Work request
Scan the entries below for the word "realtime", then copy each line that holds it.

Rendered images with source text
BEGIN
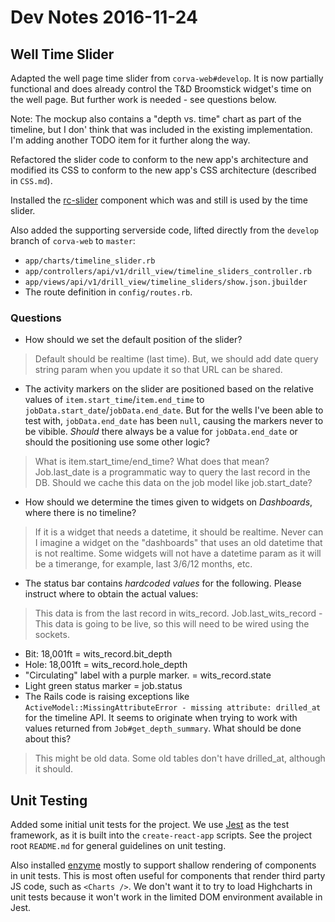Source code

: # Dev Notes 2016-11-24

## Well Time Slider

Adapted the well page time slider from `corva-web#develop`. It is now partially functional and does already control the T&D Broomstick widget's time on the well page. But further work is needed - see questions below.

Note: The mockup also contains a "depth vs. time" chart as part of the timeline, but I don' think that was included in the existing  implementation. I'm adding another TODO item for it further along the way.

Refactored the slider code to conform to the new app's architecture and modified its CSS to conform to the new app's CSS architecture (described in `CSS.md`).

Installed the [rc-slider](https://www.npmjs.com/package/rc-slider) component which was and still is used by the time slider.

Also added the supporting serverside code, lifted directly from the `develop` branch of `corva-web` to `master`:

* `app/charts/timeline_slider.rb`
* `app/controllers/api/v1/drill_view/timeline_sliders_controller.rb`
* `app/views/api/v1/drill_view/timeline_sliders/show.json.jbuilder`
* The route definition in `config/routes.rb`.

### Questions

* How should we set the default position of the slider?
>   Default should be realtime (last time). But, we should add date query string param when you update it so that URL can be shared.
* The activity markers on the slider are positioned based on the relative values of `item.start_time`/`item.end_time` to `jobData.start_date`/`jobData.end_date`. But for the wells I've been able to test with, `jobData.end_date` has been `null`, causing the markers never to be vibible. *Should* there always be a value for `jobData.end_date` or should the positioning use some other logic?
>   What is item.start_time/end_time? What does that mean? Job.last_date is a programmatic way to query the last record in the DB. Should we cache this data on the job model like job.start_date?
* How should we determine the times given to widgets on *Dashboards*, where there is no timeline?
>   If it is a widget that needs a datetime, it should be realtime. Never can I imagine a widget on the "dashboards" that uses an old datetime that is not realtime. Some widgets will not have a datetime param as it will be a timerange, for example, last 3/6/12 months, etc. 
* The status bar contains *hardcoded values* for the following. Please instruct where to obtain the actual values:
>   This data is from the last record in wits_record. Job.last_wits_record - This data is going to be live, so this will need to be wired using the sockets.
   * Bit: 18,001ft  = wits_record.bit_depth
   * Hole: 18,001ft  = wits_record.hole_depth
   * "Circulating" label with a purple marker.  = wits_record.state
   * Light green status marker = job.status
* The Rails code is raising exceptions like `ActiveModel::MissingAttributeError - missing attribute: drilled_at` for the timeline API. It seems to originate when trying to work with values returned from `Job#get_depth_summary`. What should be done about this?
>   This might be old data. Some old tables don't have drilled_at, although it should.

## Unit Testing

Added some initial unit tests for the project. We use [Jest](https://facebook.github.io/jest/) as the test framework, as it is built into the `create-react-app` scripts. See the project root `README.md` for general guidelines on unit testing.

Also installed [enzyme](https://github.com/airbnb/enzyme) mostly to support shallow rendering of components in unit tests. This is most often useful for components that render third party JS code, such as `<Charts />`. We don't want it to try to load Highcharts in unit tests because it won't work in the limited DOM environment available in Jest.
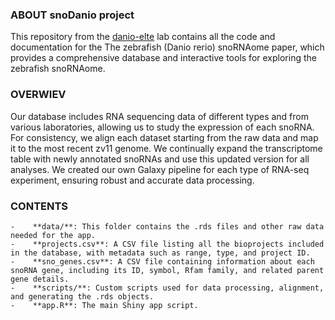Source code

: ### ABOUT snoDanio project
This repository from the [danio-elte](https://github.com/danio-elte) lab contains all the code and documentation for the The zebrafish (Danio rerio) snoRNAome paper, which provides a comprehensive database and interactive tools for exploring the zebrafish snoRNAome.

### OVERWIEV
Our database includes RNA sequencing data of different types and from various laboratories, allowing us to study the expression of each snoRNA. For consistency, we align each dataset starting from the raw data and map it to the most recent zv11 genome. We continually expand the transcriptome table with newly annotated snoRNAs and use this updated version for all analyses. We created our own Galaxy pipeline for each type of RNA-seq experiment, ensuring robust and accurate data processing.

### CONTENTS
    -    **data/**: This folder contains the .rds files and other raw data needed for the app.
    -    **projects.csv**: A CSV file listing all the bioprojects included in the database, with metadata such as range, type, and project ID.
    -    **sno_genes.csv**: A CSV file containing information about each snoRNA gene, including its ID, symbol, Rfam family, and related parent gene details.
    -    **scripts/**: Custom scripts used for data processing, alignment, and generating the .rds objects.
    -    **app.R**: The main Shiny app script.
END
Solution below
>   Default should be realtime (last time). But, we should add date query string param when you update it so that URL can be shared.
>   If it is a widget that needs a datetime, it should be realtime. Never can I imagine a widget on the "dashboards" that uses an old datetime that is not realtime. Some widgets will not have a datetime param as it will be a timerange, for example, last 3/6/12 months, etc. 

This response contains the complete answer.